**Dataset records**
◇ ◇ ◇ ◇ ◇
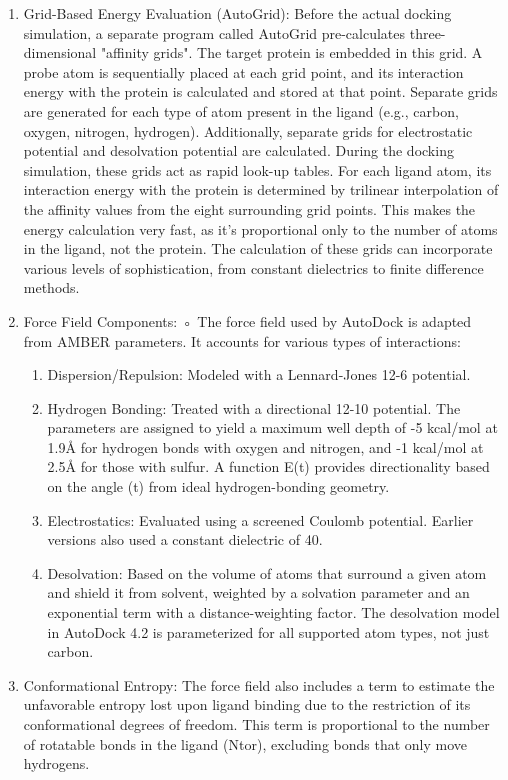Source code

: \documentclass[11pt]{article}
\begin{document}
\begin{enumerate}
\item Grid-Based Energy Evaluation (AutoGrid): Before the actual docking simulation, a separate program called AutoGrid pre-calculates three-dimensional "affinity grids". The target protein is embedded in this grid. A probe atom is sequentially placed at each grid point, and its interaction energy with the protein is calculated and stored at that point. Separate grids are generated for each type of atom present in the ligand (e.g., carbon, oxygen, nitrogen, hydrogen). Additionally, separate grids for electrostatic potential and desolvation potential are calculated. During the docking simulation, these grids act as rapid look-up tables. For each ligand atom, its interaction energy with the protein is determined by trilinear interpolation of the affinity values from the eight surrounding grid points. This makes the energy calculation very fast, as it's proportional only to the number of atoms in the ligand, not the protein. The calculation of these grids can incorporate various levels of sophistication, from constant dielectrics to finite difference methods.
\item Force Field Components:
    ◦ The force field used by AutoDock is adapted from AMBER parameters. It accounts for various types of interactions:
    \begin{enumerate}
        \item Dispersion/Repulsion: Modeled with a Lennard-Jones 12-6 potential.
        \item Hydrogen Bonding: Treated with a directional 12-10 potential. The parameters are assigned to yield a maximum well depth of -5 kcal/mol at 1.9{\AA} for hydrogen bonds with oxygen and nitrogen, and -1 kcal/mol at 2.5{\AA} for those with sulfur. A function E(t) provides directionality based on the angle (t) from ideal hydrogen-bonding geometry.
        \item Electrostatics: Evaluated using a screened Coulomb potential. Earlier versions also used a constant dielectric of 40.
        \item Desolvation: Based on the volume of atoms that surround a given atom and shield it from solvent, weighted by a solvation parameter and an exponential term with a distance-weighting factor. The desolvation model in AutoDock 4.2 is parameterized for all supported atom types, not just carbon.
    \end{enumerate}
\item Conformational Entropy: The force field also includes a term to estimate the unfavorable entropy lost upon ligand binding due to the restriction of its conformational degrees of freedom. This term is proportional to the number of rotatable bonds in the ligand (Ntor), excluding bonds that only move hydrogens.

\end{enumerate}
\end{document}
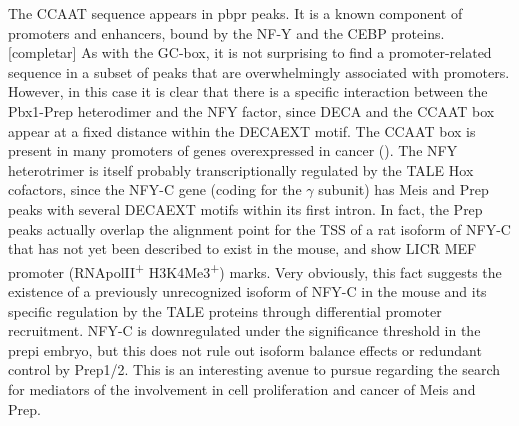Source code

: The CCAAT sequence appears in \ac{pbpr} peaks. It is a known component of promoters and enhancers, bound by the NF-Y and the CEBP proteins. [completar] As with the GC-box, it is not surprising to find a promoter-related sequence in a subset of peaks that are overwhelmingly associated with promoters. However, in this case it is clear that there is a specific interaction between the Pbx1-Prep heterodimer and the NFY factor, since \ac{DECA} and the CCAAT box appear at a fixed distance within the \ac{DECAEXT} motif. The CCAAT box is present in many promoters of genes overexpressed in cancer (\cite{Dolfini2013}). The NFY heterotrimer is itself probably transcriptionally regulated by the \ac{TALE} Hox cofactors, since the NFY-C gene (coding for the $\gamma$ subunit) has Meis and Prep peaks with several \ac{DECAEXT} motifs within its first intron. In fact, the Prep peaks actually overlap the alignment point for the \ac{TSS} of a rat isoform of NFY-C that has not yet been described to exist in the mouse, and show LICR \ac{MEF} promoter (RNApolII\textsuperscript{+} H3K4Me3\textsuperscript{+}) marks. Very obviously, this fact suggests the existence of a previously unrecognized isoform of NFY-C in the mouse and its specific regulation by the \ac{TALE} proteins through differential promoter recruitment. NFY-C is downregulated under the significance threshold in the \ac{prepi} embryo, but this does not rule out isoform balance effects or redundant control by Prep1/2. This is an interesting avenue to pursue regarding the search for mediators of the involvement in cell proliferation and cancer of Meis and Prep.


 

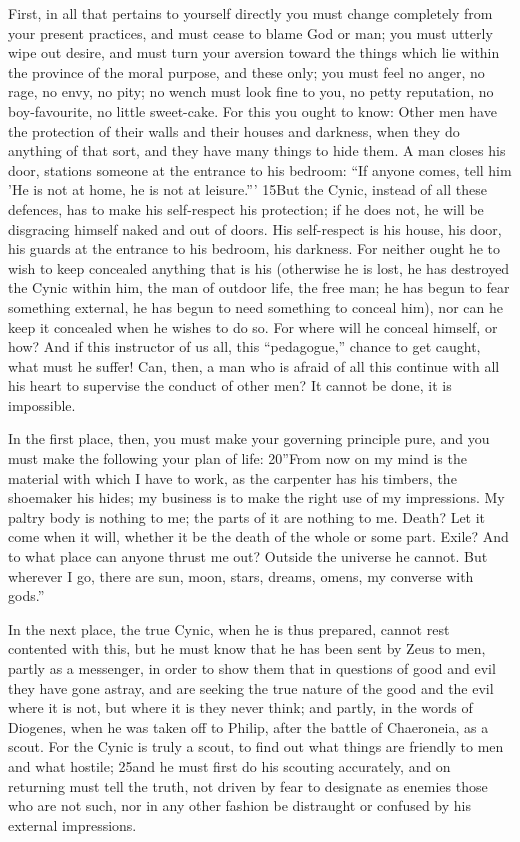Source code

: First, in all that pertains to yourself directly you must change completely from your present practices, and must cease to blame God or man; you must utterly wipe out desire, and must turn your aversion toward the things which lie within the province of the moral purpose, and these only; you must feel no anger, no rage, no envy, no pity; no wench must look fine to you, no petty reputation, no boy-favourite, no little sweet-cake. For this you ought to know: Other men have the protection of their walls and their houses and darkness, when they do anything of that sort, and they have many things to hide them. A man closes his door, stations someone at the entrance to his bedroom: ``If anyone comes, tell him 'He is not at home, he is not at leisure.''' 15But the Cynic, instead of all these defences, has to make his self-respect his protection; if he does not, he will be disgracing himself naked and out of doors. His self-respect is his house, his door, his guards at the entrance to his bedroom, his darkness. For neither ought he to wish to keep concealed anything that is his (otherwise he is lost, he has destroyed the Cynic within him, the man of outdoor life, the free man; he has begun to fear something external, he has begun to need something to conceal him), nor can he keep it concealed when he wishes to do so. For where will he conceal himself, or how? And if this instructor of us all, this ``pedagogue,'' chance to get caught, what must he suffer! Can, then, a man who is afraid of all this continue with all his heart to supervise the conduct of other men? It cannot be done, it is impossible.

In the first place, then, you must make your governing principle pure, and you must make the following your plan of life: 20''From now on my mind is the material with which I have to work, as the carpenter has his timbers, the shoemaker his hides; my business is to make the right use of my impressions. My paltry body is nothing to me; the parts of it are nothing to me. Death? Let it come when it will, whether it be the death of the whole or some part. Exile? And to what place can anyone thrust me out? Outside the universe he cannot. But wherever I go, there are sun, moon, stars, dreams, omens, my converse with gods.''

In the next place, the true Cynic, when he is thus prepared, cannot rest contented with this, but he must know that he has been sent by Zeus to men, partly as a messenger, in order to show them that in questions of good and evil they have gone astray, and are seeking the true nature of the good and the evil where it is not, but where it is they never think; and partly, in the words of Diogenes, when he was taken off to Philip, after the battle of Chaeroneia, as a scout. For the Cynic is truly a scout, to find out what things are friendly to men and what hostile; 25and he must first do his scouting accurately, and on returning must tell the truth, not driven by fear to designate as enemies those who are not such, nor in any other fashion be distraught or confused by his external impressions.


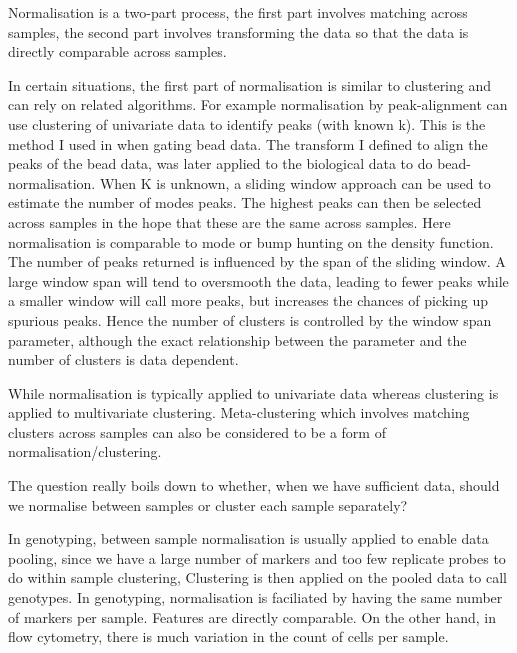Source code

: Normalisation is a two-part process, the first part involves matching across samples,
the second part involves transforming the data so that the data is directly comparable across samples.

In certain situations,
the first part of normalisation is similar to clustering and can rely on related algorithms.
For example normalisation by peak-alignment can use clustering of univariate data to identify peaks (with known k).
This is the method I used in  when gating bead data.
The transform I defined to align the peaks of the bead data, was later applied to the biological data to do bead-normalisation.
When K is unknown, a sliding window approach can be used to estimate the number of modes peaks.
The highest peaks can then be selected across samples in the hope that these are the same across samples.
Here normalisation is comparable to mode or bump hunting on the density function.
The number of peaks returned is influenced by the span of the sliding window.
A large window span will tend to oversmooth the data, leading to fewer peaks while
a smaller window will call more peaks, but increases the chances of picking up spurious peaks.
Hence the number of clusters is controlled by the window span parameter, although the exact relationship between the parameter and the number of clusters is data dependent.

While normalisation is typically applied to univariate data whereas clustering is applied to multivariate clustering.
Meta-clustering which involves matching clusters across samples can also be considered to be a form of normalisation/clustering.

The question really boils down to whether, when we have sufficient data, should we normalise between samples or cluster each sample separately?

In genotyping, between sample normalisation is usually applied to enable data pooling,
since we have a large number of markers and too few replicate probes to do within sample clustering,
Clustering is then applied on the pooled data to call genotypes.
In genotyping, normalisation is faciliated by having the same number of markers per sample.
Features are directly comparable.
On the other hand, in flow cytometry, there is much variation in the count of cells per sample.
◇ ◇ ◇ ◇ ◇
**Task description**
What I need is every record written out exactly, minus the pictures.

**Response to this exercise**
Source code

: \documentclass[11pt]{article}
\begin{document}
\begin{enumerate}
\item Grid-Based Energy Evaluation (AutoGrid): Before the actual docking simulation, a separate program called AutoGrid pre-calculates three-dimensional "affinity grids". The target protein is embedded in this grid. A probe atom is sequentially placed at each grid point, and its interaction energy with the protein is calculated and stored at that point. Separate grids are generated for each type of atom present in the ligand (e.g., carbon, oxygen, nitrogen, hydrogen). Additionally, separate grids for electrostatic potential and desolvation potential are calculated. During the docking simulation, these grids act as rapid look-up tables. For each ligand atom, its interaction energy with the protein is determined by trilinear interpolation of the affinity values from the eight surrounding grid points. This makes the energy calculation very fast, as it's proportional only to the number of atoms in the ligand, not the protein. The calculation of these grids can incorporate various levels of sophistication, from constant dielectrics to finite difference methods.
\item Force Field Components:
    ◦ The force field used by AutoDock is adapted from AMBER parameters. It accounts for various types of interactions:
    \begin{enumerate}
        \item Dispersion/Repulsion: Modeled with a Lennard-Jones 12-6 potential.
        \item Hydrogen Bonding: Treated with a directional 12-10 potential. The parameters are assigned to yield a maximum well depth of -5 kcal/mol at 1.9{\AA} for hydrogen bonds with oxygen and nitrogen, and -1 kcal/mol at 2.5{\AA} for those with sulfur. A function E(t) provides directionality based on the angle (t) from ideal hydrogen-bonding geometry.
        \item Electrostatics: Evaluated using a screened Coulomb potential. Earlier versions also used a constant dielectric of 40.
        \item Desolvation: Based on the volume of atoms that surround a given atom and shield it from solvent, weighted by a solvation parameter and an exponential term with a distance-weighting factor. The desolvation model in AutoDock 4.2 is parameterized for all supported atom types, not just carbon.
    \end{enumerate}
\item Conformational Entropy: The force field also includes a term to estimate the unfavorable entropy lost upon ligand binding due to the restriction of its conformational degrees of freedom. This term is proportional to the number of rotatable bonds in the ligand (Ntor), excluding bonds that only move hydrogens.

\end{enumerate}
\end{document}
Source code

: The CCAAT sequence appears in \ac{pbpr} peaks. It is a known component of promoters and enhancers, bound by the NF-Y and the CEBP proteins. [completar] As with the GC-box, it is not surprising to find a promoter-related sequence in a subset of peaks that are overwhelmingly associated with promoters. However, in this case it is clear that there is a specific interaction between the Pbx1-Prep heterodimer and the NFY factor, since \ac{DECA} and the CCAAT box appear at a fixed distance within the \ac{DECAEXT} motif. The CCAAT box is present in many promoters of genes overexpressed in cancer (\cite{Dolfini2013}). The NFY heterotrimer is itself probably transcriptionally regulated by the \ac{TALE} Hox cofactors, since the NFY-C gene (coding for the $\gamma$ subunit) has Meis and Prep peaks with several \ac{DECAEXT} motifs within its first intron. In fact, the Prep peaks actually overlap the alignment point for the \ac{TSS} of a rat isoform of NFY-C that has not yet been described to exist in the mouse, and show LICR \ac{MEF} promoter (RNApolII\textsuperscript{+} H3K4Me3\textsuperscript{+}) marks. Very obviously, this fact suggests the existence of a previously unrecognized isoform of NFY-C in the mouse and its specific regulation by the \ac{TALE} proteins through differential promoter recruitment. NFY-C is downregulated under the significance threshold in the \ac{prepi} embryo, but this does not rule out isoform balance effects or redundant control by Prep1/2. This is an interesting avenue to pursue regarding the search for mediators of the involvement in cell proliferation and cancer of Meis and Prep.


 

Source code

: First, in all that pertains to yourself directly you must change completely from your present practices, and must cease to blame God or man; you must utterly wipe out desire, and must turn your aversion toward the things which lie within the province of the moral purpose, and these only; you must feel no anger, no rage, no envy, no pity; no wench must look fine to you, no petty reputation, no boy-favourite, no little sweet-cake. For this you ought to know: Other men have the protection of their walls and their houses and darkness, when they do anything of that sort, and they have many things to hide them. A man closes his door, stations someone at the entrance to his bedroom: ``If anyone comes, tell him 'He is not at home, he is not at leisure.''' 15But the Cynic, instead of all these defences, has to make his self-respect his protection; if he does not, he will be disgracing himself naked and out of doors. His self-respect is his house, his door, his guards at the entrance to his bedroom, his darkness. For neither ought he to wish to keep concealed anything that is his (otherwise he is lost, he has destroyed the Cynic within him, the man of outdoor life, the free man; he has begun to fear something external, he has begun to need something to conceal him), nor can he keep it concealed when he wishes to do so. For where will he conceal himself, or how? And if this instructor of us all, this ``pedagogue,'' chance to get caught, what must he suffer! Can, then, a man who is afraid of all this continue with all his heart to supervise the conduct of other men? It cannot be done, it is impossible.

In the first place, then, you must make your governing principle pure, and you must make the following your plan of life: 20''From now on my mind is the material with which I have to work, as the carpenter has his timbers, the shoemaker his hides; my business is to make the right use of my impressions. My paltry body is nothing to me; the parts of it are nothing to me. Death? Let it come when it will, whether it be the death of the whole or some part. Exile? And to what place can anyone thrust me out? Outside the universe he cannot. But wherever I go, there are sun, moon, stars, dreams, omens, my converse with gods.''

In the next place, the true Cynic, when he is thus prepared, cannot rest contented with this, but he must know that he has been sent by Zeus to men, partly as a messenger, in order to show them that in questions of good and evil they have gone astray, and are seeking the true nature of the good and the evil where it is not, but where it is they never think; and partly, in the words of Diogenes, when he was taken off to Philip, after the battle of Chaeroneia, as a scout. For the Cynic is truly a scout, to find out what things are friendly to men and what hostile; 25and he must first do his scouting accurately, and on returning must tell the truth, not driven by fear to designate as enemies those who are not such, nor in any other fashion be distraught or confused by his external impressions.


Source code

: Normalisation is a two-part process, the first part involves matching across samples,
the second part involves transforming the data so that the data is directly comparable across samples.

In certain situations,
the first part of normalisation is similar to clustering and can rely on related algorithms.
For example normalisation by peak-alignment can use clustering of univariate data to identify peaks (with known k).
This is the method I used in  when gating bead data.
The transform I defined to align the peaks of the bead data, was later applied to the biological data to do bead-normalisation.
When K is unknown, a sliding window approach can be used to estimate the number of modes peaks.
The highest peaks can then be selected across samples in the hope that these are the same across samples.
Here normalisation is comparable to mode or bump hunting on the density function.
The number of peaks returned is influenced by the span of the sliding window.
A large window span will tend to oversmooth the data, leading to fewer peaks while
a smaller window will call more peaks, but increases the chances of picking up spurious peaks.
Hence the number of clusters is controlled by the window span parameter, although the exact relationship between the parameter and the number of clusters is data dependent.

While normalisation is typically applied to univariate data whereas clustering is applied to multivariate clustering.
Meta-clustering which involves matching clusters across samples can also be considered to be a form of normalisation/clustering.

The question really boils down to whether, when we have sufficient data, should we normalise between samples or cluster each sample separately?

In genotyping, between sample normalisation is usually applied to enable data pooling,
since we have a large number of markers and too few replicate probes to do within sample clustering,
Clustering is then applied on the pooled data to call genotypes.
In genotyping, normalisation is faciliated by having the same number of markers per sample.
Features are directly comparable.
On the other hand, in flow cytometry, there is much variation in the count of cells per sample.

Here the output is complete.